Sure why wouldn’t we? Aren’t we (a) the defending All-Ireland U21 champions and (b) the league specialists (eleven titles and counting)? Paddy Power tends to agree, making us narrow favourites for tomorrow (we’re evens, Donegal are available at 11/10) but strongly odds-on (8/15) to prevail against Laois in the All-Ireland U21 semi-final today.
Elsewhere, the Indo think we’ll win both today and tomorrow, RTE favour us to win tomorrow while the Irish Times back us to win today but opt for Donegal tomorrow. Also in the Times, the usually excellent Keith Duggan (a Donegal native, if I’m not mistaken) offers a totally one-eyed account of why Donegal “have to win”. Martin McHugh (no friend of Mayo he, in his various scribblings over the years) was up to the same craic on Setanta’s GAA show last night, pointing out all of Mayo’s failings and rounding up with a “we have to win this one”. It all smacks a bit of wishful thinking.

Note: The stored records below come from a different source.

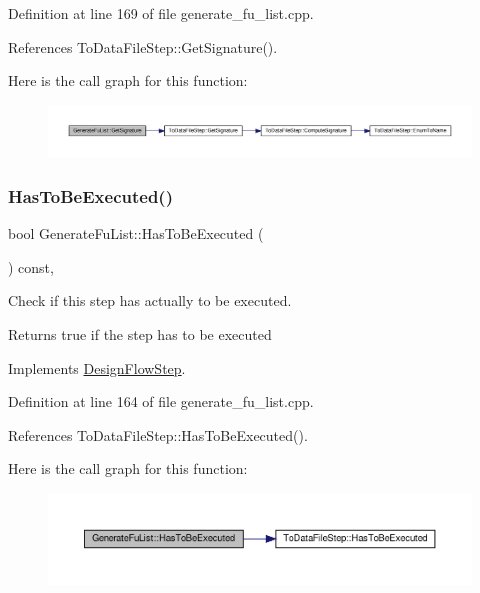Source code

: Definition at line 169 of file generate\+\_\+fu\+\_\+list.\+cpp.



References To\+Data\+File\+Step\+::\+Get\+Signature().

Here is the call graph for this function\+:
\nopagebreak
\begin{figure}[H]
\begin{center}
\leavevmode
\includegraphics[width=350pt]{db/dea/classGenerateFuList_a7bd13ddbc7a4b82d834a9cd0812d4b90_cgraph}
\end{center}
\end{figure}
\mbox{\label{classGenerateFuList_ae5f29f70bd0b315ffa9369fc93fa5096}} 
\subsubsection{\texorpdfstring{Has\+To\+Be\+Executed()}{HasToBeExecuted()}}
{\footnotesize\ttfamily bool Generate\+Fu\+List\+::\+Has\+To\+Be\+Executed (\begin{DoxyParamCaption}{ }\end{DoxyParamCaption}) const\hspace{0.3cm}{\ttfamily [override]}, {\ttfamily [virtual]}}



Check if this step has actually to be executed. 

\begin{DoxyReturn}{Returns}
true if the step has to be executed 
\end{DoxyReturn}


Implements \hyperlink{classDesignFlowStep_a1783abe0c1d162a52da1e413d5d1ef05}{Design\+Flow\+Step}.



Definition at line 164 of file generate\+\_\+fu\+\_\+list.\+cpp.



References To\+Data\+File\+Step\+::\+Has\+To\+Be\+Executed().

Here is the call graph for this function\+:
\nopagebreak
\begin{figure}[H]
\begin{center}
\leavevmode
\includegraphics[width=350pt]{db/dea/classGenerateFuList_ae5f29f70bd0b315ffa9369fc93fa5096_cgraph}
\end{center}
\end{figure}


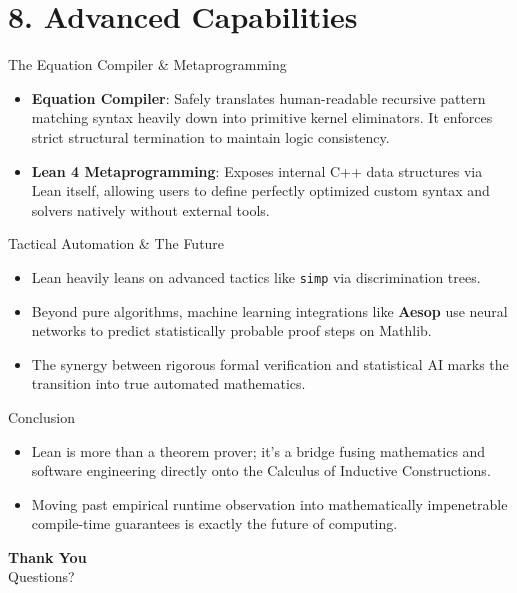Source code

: \documentclass[12pt, aspectratio=169]{beamer}
\begin{document}
\section{8. Advanced Capabilities}

\begin{frame}{The Equation Compiler \& Metaprogramming}
\begin{itemize}\setlength{\itemsep}{1.2em}
  \item \textbf{Equation Compiler}: Safely translates human-readable recursive pattern matching syntax heavily down into primitive kernel eliminators. It enforces strict structural termination to maintain logic consistency.
  \item \textbf{Lean 4 Metaprogramming}: Exposes internal C++ data structures via Lean itself, allowing users to define perfectly optimized custom syntax and solvers natively without external tools.
\end{itemize}
\end{frame}

\begin{frame}{Tactical Automation \& The Future}
\begin{itemize}\setlength{\itemsep}{1.2em}
  \item Lean heavily leans on advanced tactics like \texttt{simp} via discrimination trees.
  \item Beyond pure algorithms, machine learning integrations like \textbf{Aesop} use neural networks to predict statistically probable proof steps on Mathlib.
  \item The synergy between rigorous formal verification and statistical AI marks the transition into true automated mathematics.
\end{itemize}
\end{frame}

\begin{frame}{Conclusion}
\begin{itemize}\setlength{\itemsep}{1.2em}
  \item Lean is more than a theorem prover; it's a bridge fusing mathematics and software engineering directly onto the Calculus of Inductive Constructions.
  \item Moving past empirical runtime observation into mathematically impenetrable compile-time guarantees is exactly the future of computing.
\end{itemize}
\end{frame}

\begin{frame}
  \begin{center}
      {\Huge \textbf{Thank You}} \\
      \vspace{1em}
      {Questions?}
  \end{center}
\end{frame}
\end{document}

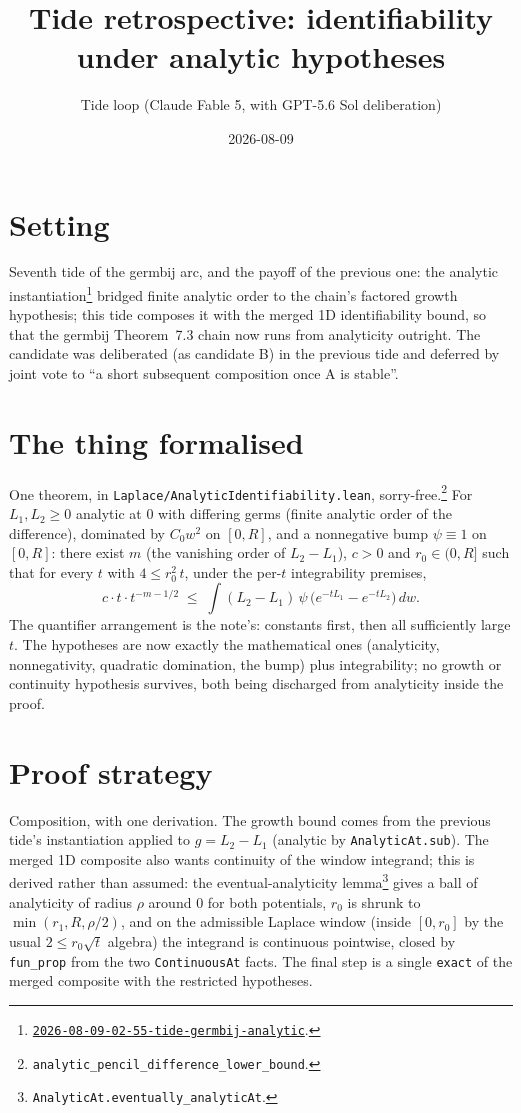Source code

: \documentclass[11pt]{article}
\title{Tide retrospective: identifiability under analytic hypotheses}
\author{Tide loop (Claude Fable 5, with GPT-5.6 Sol deliberation)}
\date{2026-08-09}
\newcommand{\tideref}[2][]{\href{https://therisensea.org/tides/#2/}{\texttt{#2}}}
\begin{document}
\maketitle

\section{Setting}

Seventh tide of the germbij arc, and the payoff of the previous one: the
analytic instantiation\footnote{\tideref{2026-08-09-02-55-tide-germbij-analytic}.}
bridged finite analytic order to the chain's factored growth hypothesis;
this tide composes it with the merged 1D identifiability bound, so that the
germbij Theorem~7.3 chain now runs from analyticity outright. The candidate
was deliberated (as candidate B) in the previous tide and deferred by joint
vote to ``a short subsequent composition once A is stable''.

\section{The thing formalised}

One theorem, in \texttt{Laplace/AnalyticIdentifiability.lean},
sorry-free.\footnote{\texttt{analytic\_pencil\_difference\_lower\_bound}.} For
$L_1, L_2 \geq 0$ analytic at $0$ with differing germs (finite analytic
order of the difference), dominated by $C_0 w^2$ on $[0, R]$, and a
nonnegative bump $\psi \equiv 1$ on $[0, R]$: there exist $m$ (the vanishing
order of $L_2 - L_1$), $c > 0$ and $r_0 \in (0, R]$ such that for every $t$
with $4 \leq r_0^2\, t$, under the per-$t$ integrability premises,
\[
c \cdot t \cdot t^{-m - 1/2}
\;\leq\;
\int (L_2 - L_1)\, \psi\, \bigl( e^{-t L_1} - e^{-t L_2} \bigr)\, dw .
\]
The quantifier arrangement is the note's: constants first, then all
sufficiently large $t$. The hypotheses are now exactly the mathematical
ones (analyticity, nonnegativity, quadratic domination, the bump) plus
integrability; no growth or continuity hypothesis survives, both being
discharged from analyticity inside the proof.

\section{Proof strategy}

Composition, with one derivation. The growth bound comes from the previous
tide's instantiation applied to $g = L_2 - L_1$ (analytic by
\texttt{AnalyticAt.sub}). The merged 1D composite also wants continuity
of the window integrand; this is derived rather than assumed: the
eventual-analyticity lemma\footnote{\texttt{AnalyticAt.eventually\_analyticAt}.}
gives a ball of analyticity of radius $\rho$ around $0$ for both
potentials, $r_0$ is shrunk to
$\min(r_1, R, \rho/2)$, and on the admissible Laplace window (inside
$[0, r_0]$ by the usual $2 \leq r_0 \sqrt t$ algebra) the integrand is
continuous pointwise, closed by \texttt{fun\_prop} from the two
\texttt{ContinuousAt} facts. The final step is a single \texttt{exact} of
the merged composite with the restricted hypotheses.
\end{document}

I do think we will win both games. The U21s cantered through Connacht – really letting rip against Roscommon in the final, in a manner reminiscent of their great 1983 predecessors – and while Laois have reached this stage by successfully defending their own provincial crown, they’ll find the going a whole lot tougher against our lads. That said, I wouldn’t rule out an upset, not least because senior panellists Aidan Campbell, Mark Ronaldson and Barry Moran will be thinking ahead to tomorrow’s match.

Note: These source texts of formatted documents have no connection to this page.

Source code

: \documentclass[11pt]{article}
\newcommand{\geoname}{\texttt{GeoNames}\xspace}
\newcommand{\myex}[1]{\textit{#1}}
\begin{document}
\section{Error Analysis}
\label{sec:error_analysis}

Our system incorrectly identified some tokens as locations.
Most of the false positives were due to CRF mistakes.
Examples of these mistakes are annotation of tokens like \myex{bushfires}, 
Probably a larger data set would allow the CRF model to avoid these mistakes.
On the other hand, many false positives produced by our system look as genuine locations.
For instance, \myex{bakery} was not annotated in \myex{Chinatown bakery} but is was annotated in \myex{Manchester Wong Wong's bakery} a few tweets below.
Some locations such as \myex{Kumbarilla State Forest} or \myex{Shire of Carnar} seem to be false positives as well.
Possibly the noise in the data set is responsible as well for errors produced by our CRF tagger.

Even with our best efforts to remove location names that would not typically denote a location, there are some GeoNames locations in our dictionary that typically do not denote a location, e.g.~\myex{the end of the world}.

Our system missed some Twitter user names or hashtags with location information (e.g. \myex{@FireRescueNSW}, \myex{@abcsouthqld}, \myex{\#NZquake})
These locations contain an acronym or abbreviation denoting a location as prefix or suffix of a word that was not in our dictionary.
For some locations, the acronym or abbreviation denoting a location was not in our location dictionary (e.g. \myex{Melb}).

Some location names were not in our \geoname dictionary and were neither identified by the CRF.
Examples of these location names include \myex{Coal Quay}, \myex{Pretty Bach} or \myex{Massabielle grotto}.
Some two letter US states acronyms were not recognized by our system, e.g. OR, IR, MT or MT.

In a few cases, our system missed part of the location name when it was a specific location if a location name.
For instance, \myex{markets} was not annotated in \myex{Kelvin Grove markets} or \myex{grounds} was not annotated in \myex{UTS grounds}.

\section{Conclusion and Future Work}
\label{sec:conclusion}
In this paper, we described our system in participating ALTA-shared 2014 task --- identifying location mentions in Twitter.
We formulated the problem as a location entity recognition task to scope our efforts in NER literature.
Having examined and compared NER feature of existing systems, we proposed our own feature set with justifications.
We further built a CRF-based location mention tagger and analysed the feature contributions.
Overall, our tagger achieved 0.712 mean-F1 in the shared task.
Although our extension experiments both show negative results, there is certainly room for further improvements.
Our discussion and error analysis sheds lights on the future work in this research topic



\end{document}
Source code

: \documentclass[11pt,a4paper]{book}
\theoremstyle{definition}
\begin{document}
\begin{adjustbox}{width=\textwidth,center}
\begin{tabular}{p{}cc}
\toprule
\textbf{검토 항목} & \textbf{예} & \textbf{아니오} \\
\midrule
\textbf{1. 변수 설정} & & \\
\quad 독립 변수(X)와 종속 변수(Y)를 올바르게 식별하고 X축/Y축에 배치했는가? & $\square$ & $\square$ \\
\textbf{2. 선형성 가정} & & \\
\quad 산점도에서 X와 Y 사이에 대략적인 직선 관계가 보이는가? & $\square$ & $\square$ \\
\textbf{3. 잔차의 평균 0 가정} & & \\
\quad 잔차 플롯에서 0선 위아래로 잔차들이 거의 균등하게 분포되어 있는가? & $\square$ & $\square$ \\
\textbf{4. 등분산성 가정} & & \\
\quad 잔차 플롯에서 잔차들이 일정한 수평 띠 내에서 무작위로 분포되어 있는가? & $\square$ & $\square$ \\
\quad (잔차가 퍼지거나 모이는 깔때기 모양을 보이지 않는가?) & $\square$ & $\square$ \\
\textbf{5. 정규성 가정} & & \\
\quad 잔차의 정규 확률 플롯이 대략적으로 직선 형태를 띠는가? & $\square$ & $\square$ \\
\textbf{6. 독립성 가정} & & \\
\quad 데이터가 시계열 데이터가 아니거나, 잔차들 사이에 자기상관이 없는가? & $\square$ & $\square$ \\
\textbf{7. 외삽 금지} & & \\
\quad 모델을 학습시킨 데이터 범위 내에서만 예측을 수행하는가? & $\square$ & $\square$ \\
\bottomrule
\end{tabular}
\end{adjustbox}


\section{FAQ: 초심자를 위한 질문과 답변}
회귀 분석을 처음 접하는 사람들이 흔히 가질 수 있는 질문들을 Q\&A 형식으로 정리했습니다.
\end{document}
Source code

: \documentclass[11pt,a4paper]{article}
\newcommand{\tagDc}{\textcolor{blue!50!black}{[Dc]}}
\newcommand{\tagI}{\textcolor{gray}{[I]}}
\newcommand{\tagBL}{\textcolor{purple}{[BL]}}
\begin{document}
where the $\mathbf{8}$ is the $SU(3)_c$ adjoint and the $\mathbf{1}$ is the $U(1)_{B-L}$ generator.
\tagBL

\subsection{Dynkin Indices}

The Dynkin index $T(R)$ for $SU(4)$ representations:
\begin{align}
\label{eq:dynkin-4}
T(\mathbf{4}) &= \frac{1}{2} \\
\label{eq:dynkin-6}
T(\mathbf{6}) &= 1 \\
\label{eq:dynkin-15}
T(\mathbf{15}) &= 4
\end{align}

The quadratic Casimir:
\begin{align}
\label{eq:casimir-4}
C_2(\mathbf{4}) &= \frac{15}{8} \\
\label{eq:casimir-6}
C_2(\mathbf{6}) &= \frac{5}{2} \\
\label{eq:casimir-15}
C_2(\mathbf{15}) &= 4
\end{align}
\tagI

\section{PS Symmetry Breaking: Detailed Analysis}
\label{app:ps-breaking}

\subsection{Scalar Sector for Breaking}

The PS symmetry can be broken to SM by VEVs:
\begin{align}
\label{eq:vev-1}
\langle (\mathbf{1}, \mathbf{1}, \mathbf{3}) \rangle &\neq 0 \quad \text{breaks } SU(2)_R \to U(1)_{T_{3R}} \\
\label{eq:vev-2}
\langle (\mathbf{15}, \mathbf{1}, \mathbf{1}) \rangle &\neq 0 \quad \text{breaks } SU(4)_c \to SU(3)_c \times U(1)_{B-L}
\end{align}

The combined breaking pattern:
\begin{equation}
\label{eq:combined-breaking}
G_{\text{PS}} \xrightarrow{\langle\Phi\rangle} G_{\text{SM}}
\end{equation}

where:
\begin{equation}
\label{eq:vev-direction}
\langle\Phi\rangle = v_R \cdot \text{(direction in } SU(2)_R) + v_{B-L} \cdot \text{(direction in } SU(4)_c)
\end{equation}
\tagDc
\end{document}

Campbell could feature in both Hyde Park and Croker but it’s unlikely that the other two will. Barry Moran broke his nose in training a week or so ago and that could hinder him a bit in his likely tussle with Laois midfielder Brendan Quigley, whom we all should remember from the two quarter-final clashes we had with them last year.
If Pearse Hanley cuts loose like he did in the Connacht final, we should be well on our way to a second successive U21 All-Ireland final. He just might, you know.
The league final tomorrow will be an interesting tussle. Much is being made of the fact that it’s yet another final in Croker, yet another chance for our lads to choke on the big occasion, blah, blah, blah. However, in this respect, we’ve got the ideal final opponents, a county that has blown even more finals in recent years than we have. Donegal’s last – and, indeed, only – big success was their breakthrough All-Ireland win in 1992 but they’ve failed to win Ulster (or anything else) since, losing a succession of finals in the meantime (Keith Duggan has the count at a prophetic 13). This means that their need for success on Sunday is great but, of itself, it’s not a valid reason to expect that they will win: if that were the case, we would surely have bagged our fourth Sam by now.
What does worry me is the sluggish way we’ve been starting games right through the campaign. We don’t tend to get going till fifteen minutes or so in, by which time the other lot have usually wreaked a fair bit of damage and then we really have to work hard to get back into it. In actual fact, apart from our opening match with Kerry (for which we had every incentive to perform well), we’ve played quite poorly in all of our other games and so it’s a bit surprising that we find ourselves here competing for the title itself. Sure, we’ve shown bags of guts to chisel out results in a number of tight matches but it’s also the case that the difficulties we’ve had in these games have been largely of our own making, most spectacularly so in the Cork and Dublin games.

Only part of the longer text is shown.